As-quenched martensitic steels exhibit a unique yielding behavior characterized by very low elastic limit. This phenomenon deeply relates to the behavior of mobile dislocations which have been introduced by martensitic transformation. In order to clarify the effect of mobile dislocations on the yielding behavior of martensitic steels, tensile testing, measurement of dislocation density by X-ray diffractometry and TEM observation were carried out in an ultralow carbon martensite (Fe-18% Ni alloy). And then the effect of dislocation strengthening on the yield stress was also discussed in terms of Bailey-Hirsch relationship. Elastic limit and 0.2% proof stress are very low in the as-quenched martensite, however slight pre-straining to the martensite has caused a marked increase in the both properties despite of a significant decrease in dislocation density. It is also confirmed that slight prc-straining to the martensite causes a clear microstructural change from randomly distributed dislocations to cellar tangled dislocations.

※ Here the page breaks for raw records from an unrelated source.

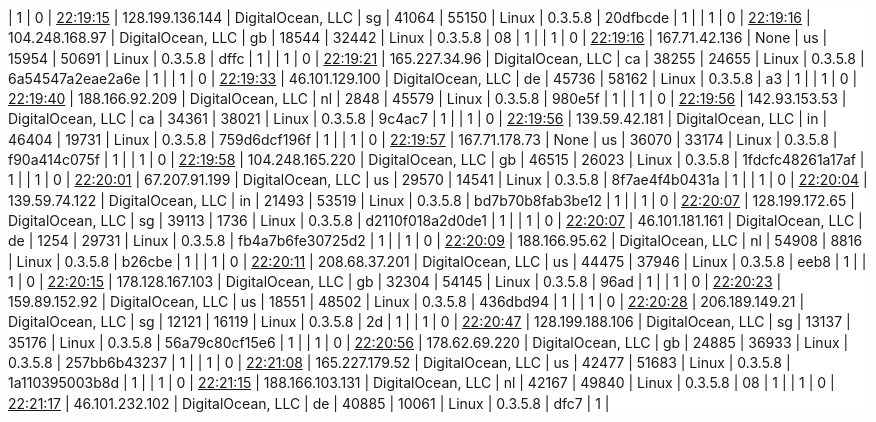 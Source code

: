 |    1 |     0 | [22:19:15](https://metrics.torproject.org/rs.html#details/F8C99DE3DDF997D64CE61DB64460C705AD0E6781) | 128.199.136.144 | DigitalOcean, LLC | sg   | 41064 |  55150 | Linux | 0.3.5.8   | 20dfbcde         |             1 |
|    1 |     0 | [22:19:16](https://metrics.torproject.org/rs.html#details/63086793D5F0C52EB510361EA32AFE127C207222) | 104.248.168.97  | DigitalOcean, LLC | gb   | 18544 |  32442 | Linux | 0.3.5.8   | 08               |             1 |
|    1 |     0 | [22:19:16](https://metrics.torproject.org/rs.html#details/66D021CCEE427998D0C7DDD9BC1C8346FCF50972) | 167.71.42.136   | None              | us   | 15954 |  50691 | Linux | 0.3.5.8   | dffc             |             1 |
|    1 |     0 | [22:19:21](https://metrics.torproject.org/rs.html#details/36C92B3462504F5088741BFF65C4B716F9F46ACC) | 165.227.34.96   | DigitalOcean, LLC | ca   | 38255 |  24655 | Linux | 0.3.5.8   | 6a54547a2eae2a6e |             1 |
|    1 |     0 | [22:19:33](https://metrics.torproject.org/rs.html#details/98E3680A2708F09662041ABB6CCD2A16C4CDB27F) | 46.101.129.100  | DigitalOcean, LLC | de   | 45736 |  58162 | Linux | 0.3.5.8   | a3               |             1 |
|    1 |     0 | [22:19:40](https://metrics.torproject.org/rs.html#details/FEB47BEDD426A0B67CD97C9A6DFBCEE002B982F0) | 188.166.92.209  | DigitalOcean, LLC | nl   |  2848 |  45579 | Linux | 0.3.5.8   | 980e5f           |             1 |
|    1 |     0 | [22:19:56](https://metrics.torproject.org/rs.html#details/25313A3EDD46AAFE77C890CBBA8F71463996502B) | 142.93.153.53   | DigitalOcean, LLC | ca   | 34361 |  38021 | Linux | 0.3.5.8   | 9c4ac7           |             1 |
|    1 |     0 | [22:19:56](https://metrics.torproject.org/rs.html#details/6A08E110906FBFDBA5916A33954E1AB1C10BA29B) | 139.59.42.181   | DigitalOcean, LLC | in   | 46404 |  19731 | Linux | 0.3.5.8   | 759d6dcf196f     |             1 |
|    1 |     0 | [22:19:57](https://metrics.torproject.org/rs.html#details/58B971A38CD29E121DB855D651C50929DBA2F6CF) | 167.71.178.73   | None              | us   | 36070 |  33174 | Linux | 0.3.5.8   | f90a414c075f     |             1 |
|    1 |     0 | [22:19:58](https://metrics.torproject.org/rs.html#details/DE73F0CD56D3329D45B01245DC874ECCD01EFB70) | 104.248.165.220 | DigitalOcean, LLC | gb   | 46515 |  26023 | Linux | 0.3.5.8   | 1fdcfc48261a17af |             1 |
|    1 |     0 | [22:20:01](https://metrics.torproject.org/rs.html#details/E0E007C68468623EA365A78F25C88E3EFF276779) | 67.207.91.199   | DigitalOcean, LLC | us   | 29570 |  14541 | Linux | 0.3.5.8   | 8f7ae4f4b0431a   |             1 |
|    1 |     0 | [22:20:04](https://metrics.torproject.org/rs.html#details/100D942D04448DA138580B25FA74B56233D726AB) | 139.59.74.122   | DigitalOcean, LLC | in   | 21493 |  53519 | Linux | 0.3.5.8   | bd7b70b8fab3be12 |             1 |
|    1 |     0 | [22:20:07](https://metrics.torproject.org/rs.html#details/47A86E1463D0D11EE4F4326747D4E2D2B41CADBB) | 128.199.172.65  | DigitalOcean, LLC | sg   | 39113 |   1736 | Linux | 0.3.5.8   | d2110f018a2d0de1 |             1 |
|    1 |     0 | [22:20:07](https://metrics.torproject.org/rs.html#details/E9930407798C94DA31E45E84404080D03D22E8DB) | 46.101.181.161  | DigitalOcean, LLC | de   |  1254 |  29731 | Linux | 0.3.5.8   | fb4a7b6fe30725d2 |             1 |
|    1 |     0 | [22:20:09](https://metrics.torproject.org/rs.html#details/27CB7A04E99BC5E39DAE2BF343090F5BB861A95C) | 188.166.95.62   | DigitalOcean, LLC | nl   | 54908 |   8816 | Linux | 0.3.5.8   | b26cbe           |             1 |
|    1 |     0 | [22:20:11](https://metrics.torproject.org/rs.html#details/888906ADBEEBA2261F1C7B85FD8E7EA5FA374C49) | 208.68.37.201   | DigitalOcean, LLC | us   | 44475 |  37946 | Linux | 0.3.5.8   | eeb8             |             1 |
|    1 |     0 | [22:20:15](https://metrics.torproject.org/rs.html#details/2128F47CB93F512267D4B680E3395FCC7393F50F) | 178.128.167.103 | DigitalOcean, LLC | gb   | 32304 |  54145 | Linux | 0.3.5.8   | 96ad             |             1 |
|    1 |     0 | [22:20:23](https://metrics.torproject.org/rs.html#details/2FDDDBAE3C897241F15095D1C3283406C4571075) | 159.89.152.92   | DigitalOcean, LLC | us   | 18551 |  48502 | Linux | 0.3.5.8   | 436dbd94         |             1 |
|    1 |     0 | [22:20:28](https://metrics.torproject.org/rs.html#details/1C6445EB461C66E9A0C73D8CF8B3B19C6089D43B) | 206.189.149.21  | DigitalOcean, LLC | sg   | 12121 |  16119 | Linux | 0.3.5.8   | 2d               |             1 |
|    1 |     0 | [22:20:47](https://metrics.torproject.org/rs.html#details/E912B673FEF490F6D73B3F210FB16F94ED2F54AE) | 128.199.188.106 | DigitalOcean, LLC | sg   | 13137 |  35176 | Linux | 0.3.5.8   | 56a79c80cf15e6   |             1 |
|    1 |     0 | [22:20:56](https://metrics.torproject.org/rs.html#details/E7051B5F4E5E5979DC0D3587A88458C018EF0177) | 178.62.69.220   | DigitalOcean, LLC | gb   | 24885 |  36933 | Linux | 0.3.5.8   | 257bb6b43237     |             1 |
|    1 |     0 | [22:21:08](https://metrics.torproject.org/rs.html#details/3EB1CB3AC0D16BEB9BDCC1D217882B36E0E5EAED) | 165.227.179.52  | DigitalOcean, LLC | us   | 42477 |  51683 | Linux | 0.3.5.8   | 1a110395003b8d   |             1 |
|    1 |     0 | [22:21:15](https://metrics.torproject.org/rs.html#details/268AE87AC54B63FA65CB4C8F417E2084CDE7F4A7) | 188.166.103.131 | DigitalOcean, LLC | nl   | 42167 |  49840 | Linux | 0.3.5.8   | 08               |             1 |
|    1 |     0 | [22:21:17](https://metrics.torproject.org/rs.html#details/92AF1AEFD9AB2D3AE88FE61D2BC0A7404DD2F1FE) | 46.101.232.102  | DigitalOcean, LLC | de   | 40885 |  10061 | Linux | 0.3.5.8   | dfc7             |             1 |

These results suggest that mobile dislocations in martensite can easily disappear through the dislocation reaction and remained dislocations form cellar tangled structure in the early stage of tensile deformation. The Bailey-Hirsch plot for 0.2% proof stress indicated that the data of pre-strained martensite are just on the line extended from the data of cold-worked ferritic iron, while that of as-quenched martensite is obviously lower than the value expected from the Bailey-Hirsch relationship. This means that mobile dislocations in martensite do not contribute to dislocation strengthening but only make the yield stress lower through the generation of plastic strain.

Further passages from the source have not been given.